Q—Before a race and when you’re actually in the water competing, what is going through your head?

COFFIN—I don’t really have a pre-race routine. I’ll usually just go through a few technical points, then clear my head, get on the blocks and go.

I am almost always swimming short races so there’s not a lot of time to think in the water. I concentrate on making sure I hit the walls right, remember certain little things I need to do and maybe just encourage myself to push hard.

Q—Do you instinctively know during a race whether or not you’re going to post a good time?

COFFIN—Honestly, there have been a lot of times when I felt so great and it turned out to be just an average time. I think a lot of the success factor is based on where your body is physically and how hard you’re able to push yourself through.

I like to be very smooth as opposed to trying to muscle through races. Muscling through them is pretty hard and your stroke and form stays so much stronger when you’re swimming smoothly.

Q—What was your most exhilarating moment as a swimmer at Torrey Pines? Your most embarrassing moment?

COFFIN—The best was probably my first CIF Championship meet. I don’t think I realized how many people would be there and how excited my team would be.

I don’t actually remember much about winning the 100 butterfly at that meet but I know I was pretty excited. I was just out there trying to do my best but by winning, I felt I was really contributing to the team.

As far as embarrassing, one time during a dual meet against Cathedral, the sound system wasn’t working all that well and I didn’t hear the start buzzer go off. I got left by myself on the blocks. I finally got going and ended up finishing second, just barely missing the win. I was working pretty hard—it was only a dual meet but it was against Cathedral and we knew the score would be close so I was trying to make up the ground, just like it was a CIF race.

Q—What is something the average person would be surprised to know about swimmers?

COFFIN—Particularly on the Torrey Pines team, I think most people would be surprised that even though we take swimming very seriously, we definitely have a good time with it.

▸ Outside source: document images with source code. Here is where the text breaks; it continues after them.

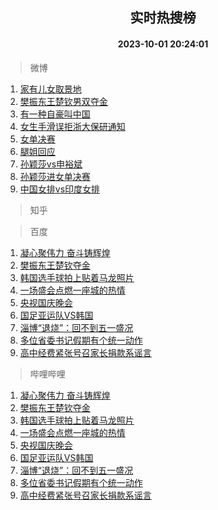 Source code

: <div align="center"><h2>实时热搜榜</h2><h4>2023-10-01 20:24:01</h4></div>

> 微博  

1. [家有儿女取景地](https://s.weibo.com/weibo?q=%E5%AE%B6%E6%9C%89%E5%84%BF%E5%A5%B3%E5%8F%96%E6%99%AF%E5%9C%B0&t=31&band_rank=1&Refer=top)<br />
2. [樊振东王楚钦男双夺金](https://s.weibo.com/weibo?q=%23%E6%A8%8A%E6%8C%AF%E4%B8%9C%E7%8E%8B%E6%A5%9A%E9%92%A6%E7%94%B7%E5%8F%8C%E5%A4%BA%E9%87%91%23&t=31&band_rank=2&Refer=top)<br />
3. [有一种自豪叫中国](https://s.weibo.com/weibo?q=%23%E6%9C%89%E4%B8%80%E7%A7%8D%E8%87%AA%E8%B1%AA%E5%8F%AB%E4%B8%AD%E5%9B%BD%23&t=31&band_rank=3&Refer=top)<br />
4. [女生手滑误拒浙大保研通知](https://s.weibo.com/weibo?q=%23%E5%A5%B3%E7%94%9F%E6%89%8B%E6%BB%91%E8%AF%AF%E6%8B%92%E6%B5%99%E5%A4%A7%E4%BF%9D%E7%A0%94%E9%80%9A%E7%9F%A5%23&t=31&band_rank=4&Refer=top)<br />
5. [女单决赛](https://s.weibo.com/weibo?q=%E5%A5%B3%E5%8D%95%E5%86%B3%E8%B5%9B&t=31&band_rank=5&Refer=top)<br />
6. [腿姐回应](https://s.weibo.com/weibo?q=%E8%85%BF%E5%A7%90%E5%9B%9E%E5%BA%94&t=31&band_rank=6&Refer=top)<br />
7. [孙颖莎vs申裕斌](https://s.weibo.com/weibo?q=%23%E5%AD%99%E9%A2%96%E8%8E%8Evs%E7%94%B3%E8%A3%95%E6%96%8C%23&t=31&band_rank=7&Refer=top)<br />
8. [孙颖莎进女单决赛](https://s.weibo.com/weibo?q=%23%E5%AD%99%E9%A2%96%E8%8E%8E%E8%BF%9B%E5%A5%B3%E5%8D%95%E5%86%B3%E8%B5%9B%23&t=31&band_rank=8&Refer=top)<br />
9. [中国女排vs印度女排](https://s.weibo.com/weibo?q=%23%E4%B8%AD%E5%9B%BD%E5%A5%B3%E6%8E%92vs%E5%8D%B0%E5%BA%A6%E5%A5%B3%E6%8E%92%23&t=31&band_rank=9&Refer=top)<br />

> 知乎  


> 百度  

1. [凝心聚伟力 奋斗铸辉煌](https://www.baidu.com/s?wd=%E5%87%9D%E5%BF%83%E8%81%9A%E4%BC%9F%E5%8A%9B+%E5%A5%8B%E6%96%97%E9%93%B8%E8%BE%89%E7%85%8C&sa=fyb_news&rsv_dl=fyb_news)<br />
2. [樊振东王楚钦夺金](https://www.baidu.com/s?wd=%E6%A8%8A%E6%8C%AF%E4%B8%9C%E7%8E%8B%E6%A5%9A%E9%92%A6%E5%A4%BA%E9%87%91&sa=fyb_news&rsv_dl=fyb_news)<br />
3. [韩国选手球拍上贴着马龙照片](https://www.baidu.com/s?wd=%E9%9F%A9%E5%9B%BD%E9%80%89%E6%89%8B%E7%90%83%E6%8B%8D%E4%B8%8A%E8%B4%B4%E7%9D%80%E9%A9%AC%E9%BE%99%E7%85%A7%E7%89%87&sa=fyb_news&rsv_dl=fyb_news)<br />
4. [一场盛会点燃一座城的热情](https://www.baidu.com/s?wd=%E4%B8%80%E5%9C%BA%E7%9B%9B%E4%BC%9A%E7%82%B9%E7%87%83%E4%B8%80%E5%BA%A7%E5%9F%8E%E7%9A%84%E7%83%AD%E6%83%85&sa=fyb_news&rsv_dl=fyb_news)<br />
5. [央视国庆晚会](https://www.baidu.com/s?wd=%E5%A4%AE%E8%A7%86%E5%9B%BD%E5%BA%86%E6%99%9A%E4%BC%9A&sa=fyb_news&rsv_dl=fyb_news)<br />
6. [国足亚运队VS韩国](https://www.baidu.com/s?wd=%E5%9B%BD%E8%B6%B3%E4%BA%9A%E8%BF%90%E9%98%9FVS%E9%9F%A9%E5%9B%BD&sa=fyb_news&rsv_dl=fyb_news)<br />
7. [淄博“退烧”：回不到五一盛况](https://www.baidu.com/s?wd=%E6%B7%84%E5%8D%9A%E2%80%9C%E9%80%80%E7%83%A7%E2%80%9D%EF%BC%9A%E5%9B%9E%E4%B8%8D%E5%88%B0%E4%BA%94%E4%B8%80%E7%9B%9B%E5%86%B5&sa=fyb_news&rsv_dl=fyb_news)<br />
8. [多位省委书记假期有个统一动作](https://www.baidu.com/s?wd=%E5%A4%9A%E4%BD%8D%E7%9C%81%E5%A7%94%E4%B9%A6%E8%AE%B0%E5%81%87%E6%9C%9F%E6%9C%89%E4%B8%AA%E7%BB%9F%E4%B8%80%E5%8A%A8%E4%BD%9C&sa=fyb_news&rsv_dl=fyb_news)<br />
9. [高中经费紧张号召家长捐款系谣言](https://www.baidu.com/s?wd=%E9%AB%98%E4%B8%AD%E7%BB%8F%E8%B4%B9%E7%B4%A7%E5%BC%A0%E5%8F%B7%E5%8F%AC%E5%AE%B6%E9%95%BF%E6%8D%90%E6%AC%BE%E7%B3%BB%E8%B0%A3%E8%A8%80&sa=fyb_news&rsv_dl=fyb_news)<br />

> 哔哩哔哩  

1. [凝心聚伟力 奋斗铸辉煌](https://www.baidu.com/s?wd=%E5%87%9D%E5%BF%83%E8%81%9A%E4%BC%9F%E5%8A%9B+%E5%A5%8B%E6%96%97%E9%93%B8%E8%BE%89%E7%85%8C&sa=fyb_news&rsv_dl=fyb_news)<br />
2. [樊振东王楚钦夺金](https://www.baidu.com/s?wd=%E6%A8%8A%E6%8C%AF%E4%B8%9C%E7%8E%8B%E6%A5%9A%E9%92%A6%E5%A4%BA%E9%87%91&sa=fyb_news&rsv_dl=fyb_news)<br />
3. [韩国选手球拍上贴着马龙照片](https://www.baidu.com/s?wd=%E9%9F%A9%E5%9B%BD%E9%80%89%E6%89%8B%E7%90%83%E6%8B%8D%E4%B8%8A%E8%B4%B4%E7%9D%80%E9%A9%AC%E9%BE%99%E7%85%A7%E7%89%87&sa=fyb_news&rsv_dl=fyb_news)<br />
4. [一场盛会点燃一座城的热情](https://www.baidu.com/s?wd=%E4%B8%80%E5%9C%BA%E7%9B%9B%E4%BC%9A%E7%82%B9%E7%87%83%E4%B8%80%E5%BA%A7%E5%9F%8E%E7%9A%84%E7%83%AD%E6%83%85&sa=fyb_news&rsv_dl=fyb_news)<br />
5. [央视国庆晚会](https://www.baidu.com/s?wd=%E5%A4%AE%E8%A7%86%E5%9B%BD%E5%BA%86%E6%99%9A%E4%BC%9A&sa=fyb_news&rsv_dl=fyb_news)<br />
6. [国足亚运队VS韩国](https://www.baidu.com/s?wd=%E5%9B%BD%E8%B6%B3%E4%BA%9A%E8%BF%90%E9%98%9FVS%E9%9F%A9%E5%9B%BD&sa=fyb_news&rsv_dl=fyb_news)<br />
7. [淄博“退烧”：回不到五一盛况](https://www.baidu.com/s?wd=%E6%B7%84%E5%8D%9A%E2%80%9C%E9%80%80%E7%83%A7%E2%80%9D%EF%BC%9A%E5%9B%9E%E4%B8%8D%E5%88%B0%E4%BA%94%E4%B8%80%E7%9B%9B%E5%86%B5&sa=fyb_news&rsv_dl=fyb_news)<br />
8. [多位省委书记假期有个统一动作](https://www.baidu.com/s?wd=%E5%A4%9A%E4%BD%8D%E7%9C%81%E5%A7%94%E4%B9%A6%E8%AE%B0%E5%81%87%E6%9C%9F%E6%9C%89%E4%B8%AA%E7%BB%9F%E4%B8%80%E5%8A%A8%E4%BD%9C&sa=fyb_news&rsv_dl=fyb_news)<br />
9. [高中经费紧张号召家长捐款系谣言](https://www.baidu.com/s?wd=%E9%AB%98%E4%B8%AD%E7%BB%8F%E8%B4%B9%E7%B4%A7%E5%BC%A0%E5%8F%B7%E5%8F%AC%E5%AE%B6%E9%95%BF%E6%8D%90%E6%AC%BE%E7%B3%BB%E8%B0%A3%E8%A8%80&sa=fyb_news&rsv_dl=fyb_news)<br />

People don’t typically think of swimmers as being loud or outgoing but on our team, a lot are.

Some of our team chants at meets are not your basic cheers and we like to have fun doing things like the Sports Center or Wheel of Fortune theme songs.

Q—What are some of the most interesting classes you’ve taken at Torrey Pines?

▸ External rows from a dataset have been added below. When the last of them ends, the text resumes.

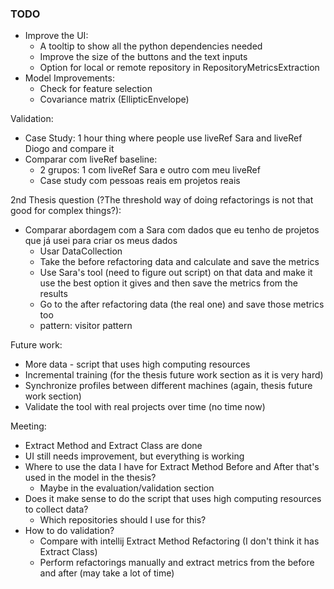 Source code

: ### TODO

- Improve the UI:
  - A tooltip to show all the python dependencies needed
  - Improve the size of the buttons and the text inputs
  - Option for local or remote repository in RepositoryMetricsExtraction
- Model Improvements:
  - Check for feature selection
  - Covariance matrix (EllipticEnvelope)


Validation:
  - Case Study: 1 hour thing where people use liveRef Sara and liveRef Diogo and compare it
  - Comparar com liveRef baseline:
    - 2 grupos: 1 com liveRef Sara e outro com meu liveRef
    - Case study com pessoas reais em projetos reais
    
2nd Thesis question (?The threshold way of doing refactorings is not that good for complex things?):
- Comparar abordagem com a Sara com dados que eu tenho de projetos que já usei para criar os meus dados
    - Usar DataCollection
    - Take the before refactoring data and calculate and save the metrics
    - Use Sara's tool (need to figure out script) on that data and make it use the best option it gives and then save the metrics from the results
    - Go to the after refactoring data (the real one) and save those metrics too
    - pattern: visitor pattern 

Future work:
- More data - script that uses high computing resources
- Incremental training (for the thesis future work section as it is very hard)
- Synchronize profiles between different machines (again, thesis future work section)
- Validate the tool with real projects over time (no time now)

Meeting:
  - Extract Method and Extract Class are done
  - UI still needs improvement, but everything is working
  - Where to use the data I have for Extract Method Before and After that's used in the model in the thesis?
    - Maybe in the evaluation/validation section
  - Does it make sense to do the script that uses high computing resources to collect data?
    - Which repositories should I use for this?
  - How to do validation?
    - Compare with intellij Extract Method Refactoring (I don't think it has Extract Class)
    - Perform refactorings manually and extract metrics from the before and after (may take a lot of time) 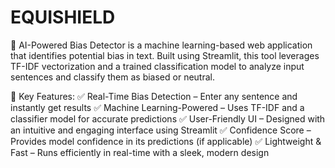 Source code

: # EQUISHIELD
🚀 AI-Powered Bias Detector is a machine learning-based web application that identifies potential bias in text. Built using Streamlit, this tool leverages TF-IDF vectorization and a trained classification model to analyze input sentences and classify them as biased or neutral.

🌟 Key Features:
✅ Real-Time Bias Detection – Enter any sentence and instantly get results
✅ Machine Learning-Powered – Uses TF-IDF and a classifier model for accurate predictions
✅ User-Friendly UI – Designed with an intuitive and engaging interface using Streamlit
✅ Confidence Score – Provides model confidence in its predictions (if applicable)
✅ Lightweight & Fast – Runs efficiently in real-time with a sleek, modern design


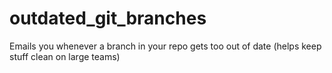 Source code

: outdated_git_branches
=====================

Emails you whenever a branch in your repo gets too out of date (helps keep stuff clean on large teams)
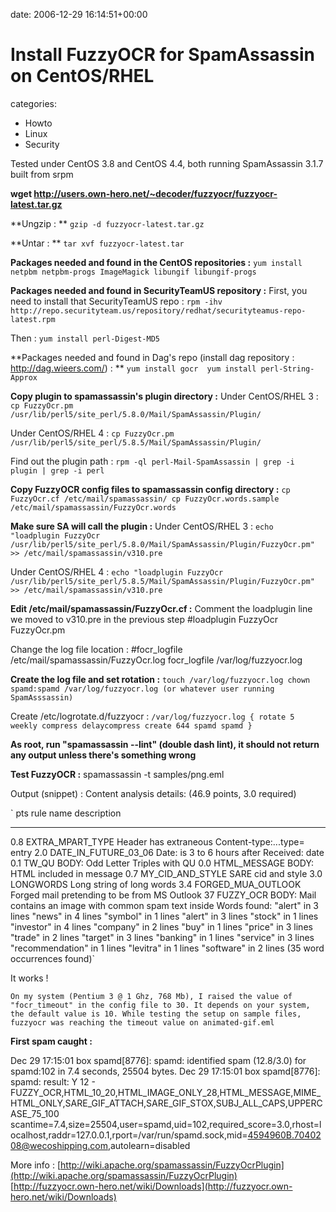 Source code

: 


date: 2006-12-29 16:14:51+00:00


# Install FuzzyOCR for SpamAssassin on CentOS/RHEL

categories:
- Howto
- Linux
- Security


Tested under CentOS 3.8 and CentOS 4.4, both running SpamAssassin 3.1.7 built from srpm

**wget http://users.own-hero.net/~decoder/fuzzyocr/fuzzyocr-latest.tar.gz**

**Ungzip : **
`gzip -d fuzzyocr-latest.tar.gz`

**Untar : **
`tar xvf fuzzyocr-latest.tar`



**Packages needed and found in the CentOS repositories :**
`yum install netpbm netpbm-progs ImageMagick libungif libungif-progs`

**Packages needed and found in SecurityTeamUS repository :**
First, you need to install that SecurityTeamUS repo :
`rpm -ihv http://repo.securityteam.us/repository/redhat/securityteamus-repo-latest.rpm`

Then :
`yum install perl-Digest-MD5`

**Packages needed and found in Dag's repo (install dag repository : http://dag.wieers.com/) : **
`yum install gocr 
yum install perl-String-Approx`

**Copy plugin to spamassassin's plugin directory :**
Under CentOS/RHEL 3 :
`cp FuzzyOcr.pm /usr/lib/perl5/site_perl/5.8.0/Mail/SpamAssassin/Plugin/`

Under CentOS/RHEL 4 :
`cp FuzzyOcr.pm /usr/lib/perl5/site_perl/5.8.5/Mail/SpamAssassin/Plugin/`

Find out the plugin path : 
`rpm -ql perl-Mail-SpamAssassin | grep -i plugin | grep -i perl`

**Copy FuzzyOCR config files to spamassassin config directory :**
`cp FuzzyOcr.cf /etc/mail/spamassassin/
cp FuzzyOcr.words.sample /etc/mail/spamassassin/FuzzyOcr.words`

**Make sure SA will call the plugin :**
Under CentOS/RHEL 3 :
`echo "loadplugin FuzzyOcr /usr/lib/perl5/site_perl/5.8.0/Mail/SpamAssassin/Plugin/FuzzyOcr.pm" >> /etc/mail/spamassassin/v310.pre`

Under CentOS/RHEL 4 :
`echo "loadplugin FuzzyOcr /usr/lib/perl5/site_perl/5.8.5/Mail/SpamAssassin/Plugin/FuzzyOcr.pm" >> /etc/mail/spamassassin/v310.pre`

**Edit /etc/mail/spamassassin/FuzzyOcr.cf :**
Comment the loadplugin line we moved to v310.pre in the previous step
#loadplugin FuzzyOcr FuzzyOcr.pm

Change the log file location :
#focr_logfile /etc/mail/spamassassin/FuzzyOcr.log
focr_logfile /var/log/fuzzyocr.log

**Create the log file and set rotation :**
`touch /var/log/fuzzyocr.log
chown spamd:spamd /var/log/fuzzyocr.log (or whatever user running SpamAsssassin)`

Create /etc/logrotate.d/fuzzyocr :
`/var/log/fuzzyocr.log {
     rotate 5
     weekly
     compress
     delaycompress
     create 644 spamd spamd
}`

**As root, run "spamassassin --lint" (double dash lint), it should not return any output unless there's something wrong**

**Test FuzzyOCR :**
spamassassin -t samples/png.eml 

Output (snippet) :
Content analysis details:   (46.9 points, 3.0 required)

` pts rule name              description
---- ---------------------- --------------------------------------------------
 0.8 EXTRA_MPART_TYPE       Header has extraneous Content-type:...type= entry
 2.0 DATE_IN_FUTURE_03_06   Date: is 3 to 6 hours after Received: date
 0.1 TW_QU                  BODY: Odd Letter Triples with QU
 0.0 HTML_MESSAGE           BODY: HTML included in message
 0.7 MY_CID_AND_STYLE       SARE cid and style
 3.0 LONGWORDS              Long string of long words
 3.4 FORGED_MUA_OUTLOOK     Forged mail pretending to be from MS Outlook
  37 FUZZY_OCR              BODY: Mail contains an image with common spam text inside
                            Words found:
                            "alert" in 3 lines
                            "news" in 4 lines
                            "symbol" in 1 lines
                            "alert" in 3 lines
                            "stock" in 1 lines
                            "investor" in 4 lines
                            "company" in 2 lines
                            "buy" in 1 lines
                            "price" in 3 lines
                            "trade" in 2 lines
                            "target" in 3 lines
                            "banking" in 1 lines
                            "service" in 3 lines
                            "recommendation" in 1 lines
                            "levitra" in 1 lines
                            "software" in 2 lines
                            (35 word occurrences found)`

It works !

`On my system (Pentium 3 @ 1 Ghz, 768 Mb), I raised the value of "focr_timeout" in the config file to 30.
It depends on your system, the default value is 10.
While testing the setup on sample files, fuzzyocr was reaching the timeout value on animated-gif.eml`

**First spam caught :**

Dec 29 17:15:01 box spamd[8776]: spamd: identified spam (12.8/3.0) for spamd:102 in 7.4 seconds, 25504 bytes. 
Dec 29 17:15:01 box spamd[8776]: spamd: result: Y 12 - FUZZY_OCR,HTML_10_20,HTML_IMAGE_ONLY_28,HTML_MESSAGE,MIME_HTML_ONLY,SARE_GIF_ATTACH,SARE_GIF_STOX,SUBJ_ALL_CAPS,UPPERCASE_75_100 scantime=7.4,size=25504,user=spamd,uid=102,required_score=3.0,rhost=localhost,raddr=127.0.0.1,rport=/var/run/spamd.sock,mid=<4594960B.7040208@wecoshipping.com>,autolearn=disabled

More info : 
[http://wiki.apache.org/spamassassin/FuzzyOcrPlugin](http://wiki.apache.org/spamassassin/FuzzyOcrPlugin)
[http://fuzzyocr.own-hero.net/wiki/Downloads](http://fuzzyocr.own-hero.net/wiki/Downloads)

COFFIN—Three actually come to mind. I really enjoy AP Psychology (Mrs. Leahy) because the subject is thought-provoking and I’ve got a really good teacher. AP Language (Mrs. Smith), which is a writing class, has improved my skills in that area and made it a lot easier to do assignments that require it. I’m also taking a Teaching & Learning elective. That’s with Mrs. Smith as well and it allows us to volunteer in an elementary school classroom.

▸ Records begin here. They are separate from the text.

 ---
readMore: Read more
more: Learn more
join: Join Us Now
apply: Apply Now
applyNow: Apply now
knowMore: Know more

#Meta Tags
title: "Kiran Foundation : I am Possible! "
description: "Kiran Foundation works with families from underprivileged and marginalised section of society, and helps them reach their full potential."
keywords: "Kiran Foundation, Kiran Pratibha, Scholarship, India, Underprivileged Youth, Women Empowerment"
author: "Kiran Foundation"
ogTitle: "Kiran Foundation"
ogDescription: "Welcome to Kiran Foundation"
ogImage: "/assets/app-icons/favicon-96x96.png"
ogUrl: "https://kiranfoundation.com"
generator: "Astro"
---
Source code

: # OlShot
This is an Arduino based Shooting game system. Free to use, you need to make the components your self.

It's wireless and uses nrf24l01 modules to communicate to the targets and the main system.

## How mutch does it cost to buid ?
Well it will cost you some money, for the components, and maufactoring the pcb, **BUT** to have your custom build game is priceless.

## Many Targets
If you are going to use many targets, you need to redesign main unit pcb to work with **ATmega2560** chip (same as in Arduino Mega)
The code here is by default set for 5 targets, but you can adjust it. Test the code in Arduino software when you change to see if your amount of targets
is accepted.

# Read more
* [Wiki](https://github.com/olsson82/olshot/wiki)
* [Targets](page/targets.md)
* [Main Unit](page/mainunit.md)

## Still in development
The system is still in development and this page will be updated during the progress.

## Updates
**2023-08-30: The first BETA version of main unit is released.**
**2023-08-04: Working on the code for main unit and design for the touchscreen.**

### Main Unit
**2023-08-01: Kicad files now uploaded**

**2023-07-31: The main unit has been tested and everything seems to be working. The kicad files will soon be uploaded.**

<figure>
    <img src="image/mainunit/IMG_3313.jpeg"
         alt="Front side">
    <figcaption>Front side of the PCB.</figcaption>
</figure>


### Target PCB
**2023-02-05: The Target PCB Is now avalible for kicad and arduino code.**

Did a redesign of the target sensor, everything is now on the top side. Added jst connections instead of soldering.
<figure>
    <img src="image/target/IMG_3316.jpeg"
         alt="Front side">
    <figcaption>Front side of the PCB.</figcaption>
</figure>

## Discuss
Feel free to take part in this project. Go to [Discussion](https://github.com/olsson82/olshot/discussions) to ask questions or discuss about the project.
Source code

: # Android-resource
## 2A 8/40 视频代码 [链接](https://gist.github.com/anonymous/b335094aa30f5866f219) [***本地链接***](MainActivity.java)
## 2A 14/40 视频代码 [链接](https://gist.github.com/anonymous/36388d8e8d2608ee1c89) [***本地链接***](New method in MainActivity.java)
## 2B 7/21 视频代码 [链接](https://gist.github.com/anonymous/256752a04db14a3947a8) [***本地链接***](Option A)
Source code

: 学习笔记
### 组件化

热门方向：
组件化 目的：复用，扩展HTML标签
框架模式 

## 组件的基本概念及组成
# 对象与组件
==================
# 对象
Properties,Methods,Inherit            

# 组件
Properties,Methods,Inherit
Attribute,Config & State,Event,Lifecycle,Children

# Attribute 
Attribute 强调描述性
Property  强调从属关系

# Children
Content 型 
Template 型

I have been doing that at Solana Vista Elementary—working like a student teacher, taking groups of kids, helping with lessons and just doing things where they’re needed.

Q—What’s on your plate after graduation from Torrey Pines?

COFFIN—I’ll be going to school and swimming next year at UC Santa Barbara. I’m pretty excited about that. Right now, I’m planning on being a sociology major with a minor in education. I hope to be an elementary school teacher.

I want to be a teacher because I believe it’s a really important job where you’re able to shape a lot of young kids as they grow up and start getting into society. That’s something I want to be part of.

I’m pretty proud that I was able to push myself academically at Torrey Pines. Swimming obviously takes up a lot of time and I didn’t want that to be an excuse for not doing well in the classroom.

Q—As a senior, how important is it to you to end your high school career on a high note at the CIF and State Championships?

COFFIN—It’s really important. We’ve had a lot of success and a lot of the girls in my class have swam on the same relay teams since we were freshmen. We want to finish strong and keep Torrey Pines’ winning streak alive.

My team is really excited about state. We’ve never sent a full team. This year the schedule works out so that everyone can go and after winning the Mission Viejo Invitational [recently], we think we have a chance to win it.